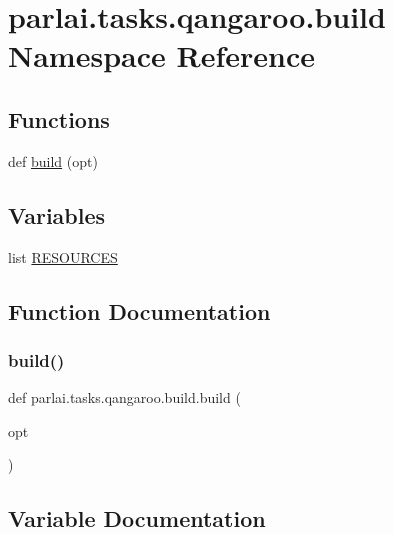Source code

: \hypertarget{namespaceparlai_1_1tasks_1_1qangaroo_1_1build}{}\section{parlai.\+tasks.\+qangaroo.\+build Namespace Reference}
\label{namespaceparlai_1_1tasks_1_1qangaroo_1_1build}
\subsection*{Functions}
\begin{DoxyCompactItemize}
\item 
def \hyperlink{namespaceparlai_1_1tasks_1_1qangaroo_1_1build_a589f782a002790f9ff6a72dae2233368}{build} (opt)
\end{DoxyCompactItemize}
\subsection*{Variables}
\begin{DoxyCompactItemize}
\item 
list \hyperlink{namespaceparlai_1_1tasks_1_1qangaroo_1_1build_a51865ad8909ff2ba554ed45155bc5fe0}{R\+E\+S\+O\+U\+R\+C\+ES}
\end{DoxyCompactItemize}


\subsection{Function Documentation}
\mbox{\label{namespaceparlai_1_1tasks_1_1qangaroo_1_1build_a589f782a002790f9ff6a72dae2233368}} 
\subsubsection{\texorpdfstring{build()}{build()}}
{\footnotesize\ttfamily def parlai.\+tasks.\+qangaroo.\+build.\+build (\begin{DoxyParamCaption}\item[{}]{opt }\end{DoxyParamCaption})}



\subsection{Variable Documentation}
\mbox{\label{namespaceparlai_1_1tasks_1_1qangaroo_1_1build_a51865ad8909ff2ba554ed45155bc5fe0}} 
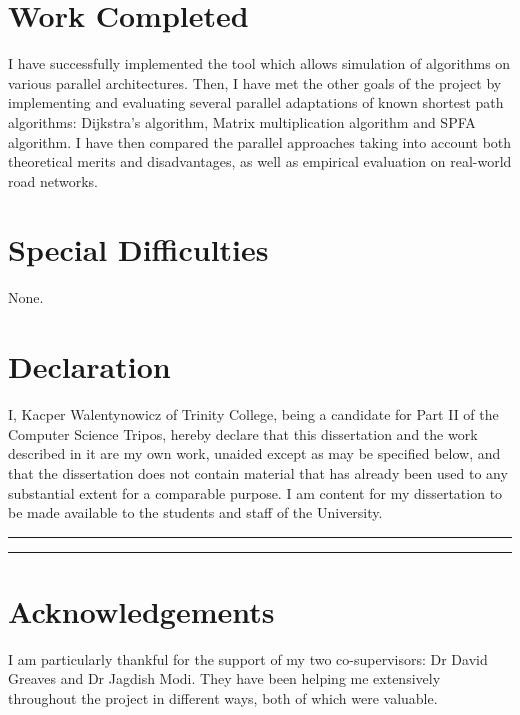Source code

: \documentclass[12pt,a4paper,twoside,openright]{report}
\begin{document}
\section*{Work Completed}

I have successfully implemented the tool which allows simulation of algorithms on various parallel architectures. Then, I have met the other goals of the project by implementing and evaluating several parallel adaptations of known shortest path algorithms: Dijkstra's algorithm, Matrix multiplication algorithm and SPFA algorithm. I have then compared the parallel approaches taking into account both theoretical merits and disadvantages, as well as empirical evaluation on real-world road networks.

\section*{Special Difficulties}

None.
 
\newpage
\section*{Declaration}

I, Kacper Walentynowicz of Trinity College, being a candidate for Part II of the Computer Science Tripos, hereby declare that this dissertation and the work described in it are my own work, unaided except as may be specified below, and that the dissertation does not contain material that has already been used to any substantial
extent for a comparable purpose. I am content for my dissertation to be made available to the students and staff of the University.

\bigskip
{}
\vspace{20pt}
\par\noindent\rule{\textwidth}{0.4pt}

\medskip
{}
\vspace{20pt}
\par\noindent\rule{\textwidth}{0.4pt}

\newpage
\section*{Acknowledgements}

I am particularly thankful for the support of my two co-supervisors: Dr David Greaves and Dr Jagdish Modi. They have been helping me extensively throughout the project in different ways, both of which were valuable.
\end{document}
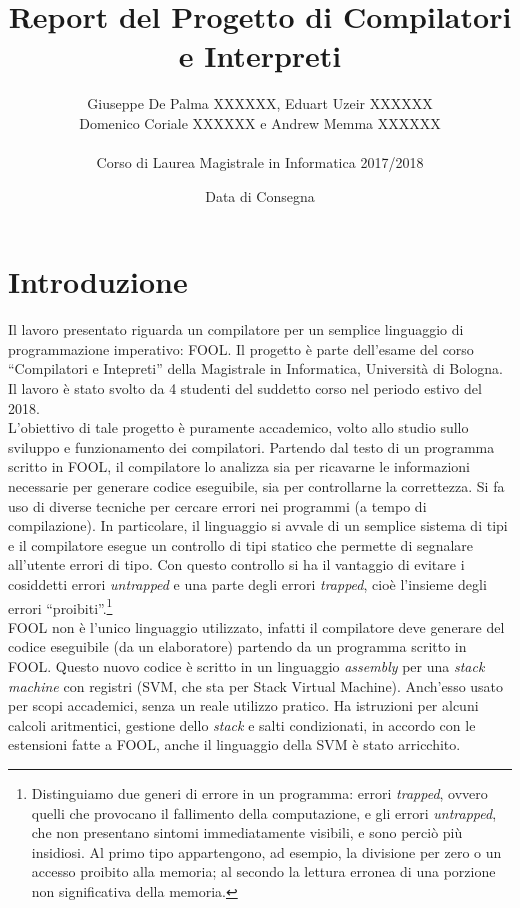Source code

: \documentclass{scrreprt}
\title{Report del Progetto di Compilatori e Interpreti}
\date{Data di Consegna}
\author{Giuseppe De Palma XXXXXX, Eduart Uzeir XXXXXX\\ Domenico Coriale XXXXXX e Andrew Memma XXXXXX\\
\\Corso di Laurea Magistrale in Informatica 2017/2018}
\begin{document}
\maketitle

\tableofcontents

\chapter{Introduzione}
Il lavoro presentato riguarda un compilatore per un semplice linguaggio di programmazione imperativo: FOOL. Il progetto è parte dell'esame del corso ``Compilatori e Intepreti'' della Magistrale in Informatica, Università di Bologna. Il lavoro è stato svolto da 4 studenti del suddetto corso nel periodo estivo del 2018.\\

L'obiettivo di tale progetto è puramente accademico, volto allo studio sullo sviluppo e funzionamento dei compilatori. Partendo dal testo di un programma scritto in FOOL, il compilatore lo analizza sia per ricavarne le informazioni necessarie per generare codice eseguibile, sia per controllarne la correttezza. Si fa uso di diverse tecniche per cercare errori nei programmi (a tempo di compilazione). In particolare, il linguaggio si avvale di un semplice sistema di tipi e il compilatore esegue un controllo di tipi statico che permette di segnalare all'utente errori di tipo. Con questo controllo si ha il vantaggio di evitare i cosiddetti errori \textit{untrapped} e una parte degli errori \textit{trapped}, cioè l'insieme degli errori ``proibiti''.\footnote{Distinguiamo due generi di errore in un programma: errori \textit{trapped}, ovvero quelli che provocano il fallimento della computazione, e gli errori	\textit{untrapped}, che non	presentano sintomi immediatamente visibili, e sono perciò più insidiosi. Al primo tipo appartengono, ad esempio, la divisione per zero o un accesso proibito alla memoria; al secondo la lettura erronea di una porzione non significativa della memoria.}\\

FOOL non è l'unico linguaggio utilizzato, infatti il compilatore deve generare del codice eseguibile (da un elaboratore) partendo da un programma scritto in FOOL. Questo nuovo codice è scritto in un linguaggio \textit{assembly} per una \textit{stack machine} con registri (SVM, che sta per Stack Virtual Machine). Anch'esso usato per scopi accademici, senza un reale utilizzo pratico. Ha istruzioni per alcuni calcoli aritmentici, gestione dello \textit{stack} e salti condizionati, in accordo con le estensioni fatte a FOOL, anche il linguaggio della SVM è stato arricchito.
\end{document}

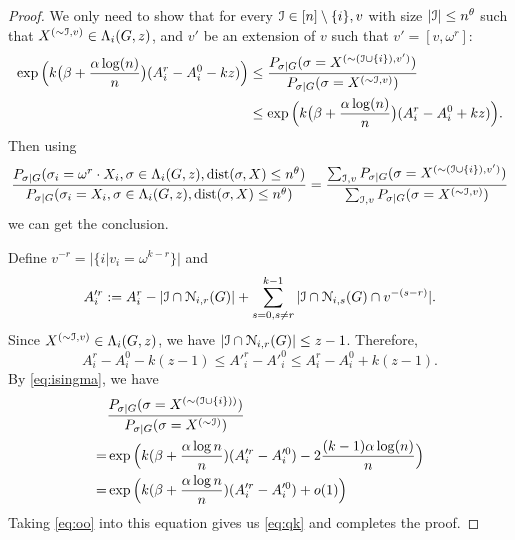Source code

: \documentclass{article}
\begin{document}
\begin{proof}
	We only need to show that for every $\mathcal{I}\in [n]\setminus\{i\},v$ with size $|\mathcal{I}|\le n^\theta$ such that $X^{(\sim\mathcal{I},v)}\in \Lambda_i(G,z)$,
	and $v'$ be an extension of $v$ such that $v'=[v, \omega^r]$:
	\begin{equation} \label{eq:qk}
	\begin{aligned}
	\exp\Big(k\big(\beta+\frac{\alpha\log(n)}{n} \big) (A^r_i-A^0_i - kz) \Big) & \le 
	\frac{P_{\sigma|G}(\sigma= X^{(\sim(\mathcal{I}\cup\{i\}), v')} ) } { P_{\sigma|G}(\sigma= X^{(\sim\mathcal{I},v)} ) } \\
	& \le \exp\Big(k\big(\beta+\frac{\alpha\log(n)}{n} \big) (A^r_i-A^0_i + kz) \Big) .
	\end{aligned}
	\end{equation}
	Then using 
	$$
	\frac{P_{\sigma|G}(\sigma_i= \omega^r \cdot X_i, \sigma\in \Lambda_i(G,z) ,\operatorname{dist}(\sigma, X) \le n^{\theta} ) } 
	{ P_{\sigma|G}(\sigma_i=X_i, \sigma\in \Lambda_i(G,z) ,\operatorname{dist}(\sigma, X) \le n^{\theta} ) } 
	= \frac{\sum_{\mathcal{I}, v} P_{\sigma|G}(\sigma= X^{(\sim(\mathcal{I}\cup\{i\}), v')} ) } {\sum_{\mathcal{I}, v} P_{\sigma|G}(\sigma= X^{(\sim\mathcal{I},v)} ) } 
	$$
	we can get the conclusion.
	
	Define $v^{-r} = |\{i | v_i = \omega^{k-r}\}|$ and
	$$
	A'^r_i :=A^r_i-|\mathcal{I}\cap \mathcal{N}_{i,r}(G)| + \sum_{s=0, s\neq r}^{k-1}|\mathcal{I}\cap \mathcal{N}_{i,s}(G) \cap v^{-(s-r)}| .
	$$
	Since $X^{(\sim\mathcal{I}, v)}\in \Lambda_i(G,z)$, we have $|\mathcal{I}\cap \mathcal{N}_{i,r}(G)| \le z-1$. Therefore,
	\begin{equation} \label{eq:oo}
	A^r_i-A^0_i-k(z-1) \le A'^r_i-A'^0_i\le A^r_i-A^0_i+k(z-1) .
	\end{equation}
	By \eqref{eq:isingma}, we have
	\begin{align*}
	& \frac{P_{\sigma|G}(\sigma= X^{(\sim(\mathcal{I}\cup\{i\}))} ) } { P_{\sigma|G}(\sigma= X^{(\sim\mathcal{I})} ) } \\
	= & \exp\Big(k(\beta+\frac{\alpha\log n }{n})(A'^r_i-A'^0_i)
	-2\frac{(k-1)\alpha\log(n)}{n}
	\Big)
	\\
	= & \exp\Big(k(\beta+\frac{\alpha\log n }{n})(A'^r_i-A'^0_i)+o(1) \Big)
	\end{align*}
	Taking \eqref{eq:oo} into this equation gives us \eqref{eq:qk} and completes the proof.
\end{proof}
\end{document}
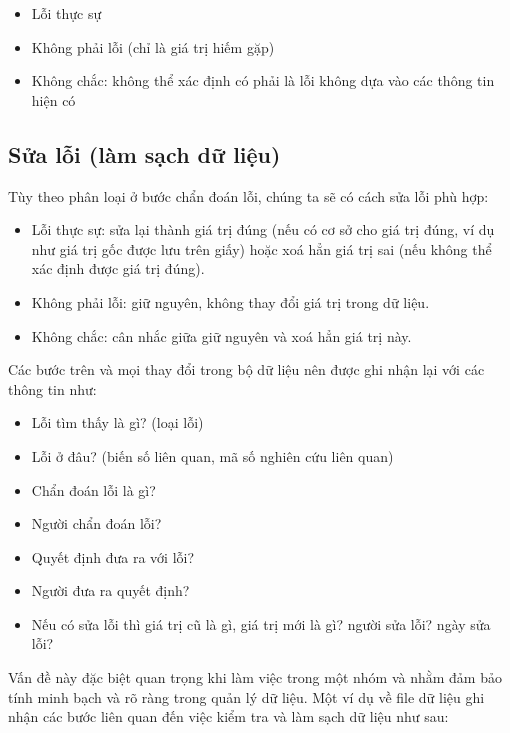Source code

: \documentclass[]{tufte-book}
\providecommand{\tightlist}{%
  \setlength{\itemsep}{0pt}\setlength{\parskip}{0pt}}
\begin{document}
\begin{itemize}
\tightlist
\item
  Lỗi thực sự
\item
  Không phải lỗi (chỉ là giá trị hiếm gặp)
\item
  Không chắc: không thể xác định có phải là lỗi không dựa vào các thông tin hiện có
\end{itemize}

\hypertarget{sa-li-lam-sach-d-liu}{%
\subsection{Sửa lỗi (làm sạch dữ liệu)}\label{sa-li-lam-sach-d-liu}}

Tùy theo phân loại ở bước chẩn đoán lỗi, chúng ta sẽ có cách sửa lỗi phù hợp:

\begin{itemize}
\tightlist
\item
  Lỗi thực sự: sửa lại thành giá trị đúng (nếu có cơ sở cho giá trị đúng, ví dụ như giá trị gốc được lưu trên giấy) hoặc xoá hẳn giá trị sai (nếu không thể xác định được giá trị đúng).
\item
  Không phải lỗi: giữ nguyên, không thay đổi giá trị trong dữ liệu.
\item
  Không chắc: cân nhắc giữa giữ nguyên và xoá hẳn giá trị này.
\end{itemize}

Các bước trên và mọi thay đổi trong bộ dữ liệu nên được ghi nhận lại với các thông tin như:

\begin{itemize}
\tightlist
\item
  Lỗi tìm thấy là gì? (loại lỗi)
\item
  Lỗi ở đâu? (biến số liên quan, mã số nghiên cứu liên quan)
\item
  Chẩn đoán lỗi là gì?
\item
  Người chẩn đoán lỗi?
\item
  Quyết định đưa ra với lỗi?
\item
  Người đưa ra quyết định?
\item
  Nếu có sửa lỗi thì giá trị cũ là gì, giá trị mới là gì? người sửa lỗi? ngày sửa lỗi?
\end{itemize}

Vấn đề này đặc biệt quan trọng khi làm việc trong một nhóm và nhằm đảm bảo tính minh bạch và rõ ràng trong quản lý dữ liệu. Một ví dụ về file dữ liệu ghi nhận các bước liên quan đến việc kiểm tra và làm sạch dữ liệu như sau:
\end{document}
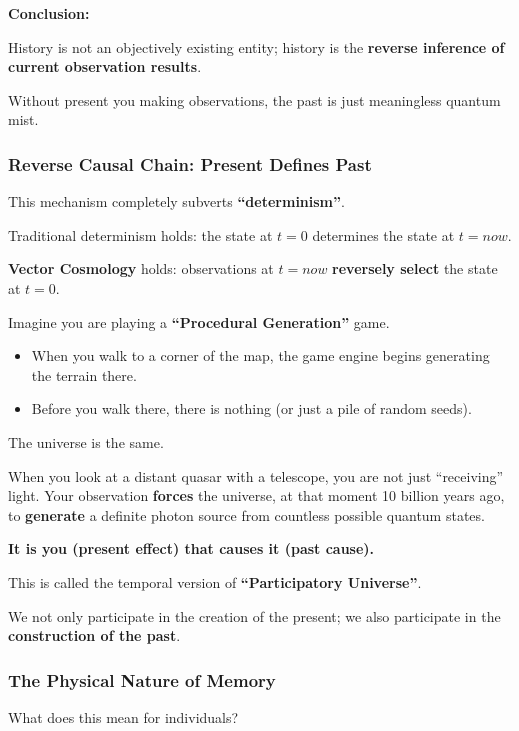 \textbf{Conclusion:}

History is not an objectively existing entity; history is the \textbf{reverse inference of current observation results}.

Without present you making observations, the past is just meaningless quantum mist.

\subsubsection{Reverse Causal Chain: Present Defines Past}

This mechanism completely subverts \textbf{``determinism''}.

Traditional determinism holds: the state at $t=0$ determines the state at $t=now$.

\textbf{Vector Cosmology} holds: observations at $t=now$ \textbf{reversely select} the state at $t=0$.

Imagine you are playing a \textbf{``Procedural Generation''} game.

\begin{itemize}
\item When you walk to a corner of the map, the game engine begins generating the terrain there.

\item Before you walk there, there is nothing (or just a pile of random seeds).
\end{itemize}

The universe is the same.

When you look at a distant quasar with a telescope, you are not just ``receiving'' light. Your observation \textbf{forces} the universe, at that moment 10 billion years ago, to \textbf{generate} a definite photon source from countless possible quantum states.

\textbf{It is you (present effect) that causes it (past cause).}

This is called the temporal version of \textbf{``Participatory Universe''}.

We not only participate in the creation of the present; we also participate in the \textbf{construction of the past}.

\subsubsection{The Physical Nature of Memory}

What does this mean for individuals?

ABOUT THIS EXERCISE: Taking the entries above, print exactly the lines starting at the line with "is you (present" and ending at the line with "This is called", both included.

REPLY:
\textbf{It is you (present effect) that causes it (past cause).}

This is called the temporal version of \textbf{``Participatory Universe''}.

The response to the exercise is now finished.